Now I haven't gone the rest of the distance with this problem so I can't 
say that it's all downhill from here, it's possible I'm messing up and 
re-generating a token that won't match what's already matched in the 
session. Let me know if that's what I'm doing :(

But the next thing I would do, is in /cljs/myapp/core.cljs - I would find a 
way to pull in this token from the meta tag (maybe by using vanilla 
javascript) and then add it to my post commands. 

A couple things that confused me:

It's not obvious that you have to add ring.middleware.anti-forgery to 
handler.clj, because in the examples in the documentation we're pulling 
that in so we can do "wrap-anti-forgery" in our middleware.clj. However, 
this is done automatically using ring.middleware.defaults, in the 
middleware.clj file, so it looks like ring.middleware.anti-forgery doesn't 
need to be anywhere. 

However, without ring.middleware.anti-forgery, it seems 
*anti-forgery-token* isn't bound.. once you require that, that it exists!

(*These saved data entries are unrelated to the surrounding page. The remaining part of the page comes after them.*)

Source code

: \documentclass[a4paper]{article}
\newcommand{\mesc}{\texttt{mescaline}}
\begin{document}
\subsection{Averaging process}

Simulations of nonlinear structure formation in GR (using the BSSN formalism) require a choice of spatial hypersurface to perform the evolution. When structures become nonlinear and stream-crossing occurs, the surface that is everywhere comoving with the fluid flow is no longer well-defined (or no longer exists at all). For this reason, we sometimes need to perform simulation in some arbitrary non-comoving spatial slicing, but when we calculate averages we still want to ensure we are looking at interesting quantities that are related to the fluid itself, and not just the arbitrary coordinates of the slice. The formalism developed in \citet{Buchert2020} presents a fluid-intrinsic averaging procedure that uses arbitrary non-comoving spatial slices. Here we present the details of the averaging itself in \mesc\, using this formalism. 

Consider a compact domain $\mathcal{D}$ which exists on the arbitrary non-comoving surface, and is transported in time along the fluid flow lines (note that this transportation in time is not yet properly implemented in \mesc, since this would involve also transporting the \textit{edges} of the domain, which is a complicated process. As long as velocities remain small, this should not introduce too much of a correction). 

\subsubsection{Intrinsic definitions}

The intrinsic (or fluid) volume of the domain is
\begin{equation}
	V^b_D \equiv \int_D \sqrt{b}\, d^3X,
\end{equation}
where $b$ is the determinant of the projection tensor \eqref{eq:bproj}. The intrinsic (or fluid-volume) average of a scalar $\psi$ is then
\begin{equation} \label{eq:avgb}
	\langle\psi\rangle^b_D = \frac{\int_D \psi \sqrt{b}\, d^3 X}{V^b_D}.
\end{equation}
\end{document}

Let me know if my assumptions are wrong on this - it's possible I'm going 
down the wrong direction and that *anti-forgery-token* is actually stored 
in the session somewhere, but I have no idea how to access the session at 
this point.. That sounds like a whole nother bag of worms.

*Epilogue*

The turning point for me was realizing that the ring-defaults file is 
ridiculously easy to comprehend on Github. I'm so used to php projects 
where inspecting classes is basically impossible - in order to understand 
one thing, you need to understand 12 other things, which in turn require an 
understanding of 3 other things etc. To open up defaults.cli and see that 
site-defaults is just a simple map, literally made me sigh in relief :p

I'm beginning to grasp the structure of packages of namespaces, which makes 
seeing into the code easier.  It strikes me Clojure is a system which 
dramatically rewards investment into it's fundamental building blocks. I 
feel like I have a lot to learn, but it's all worth learning.  Thanks!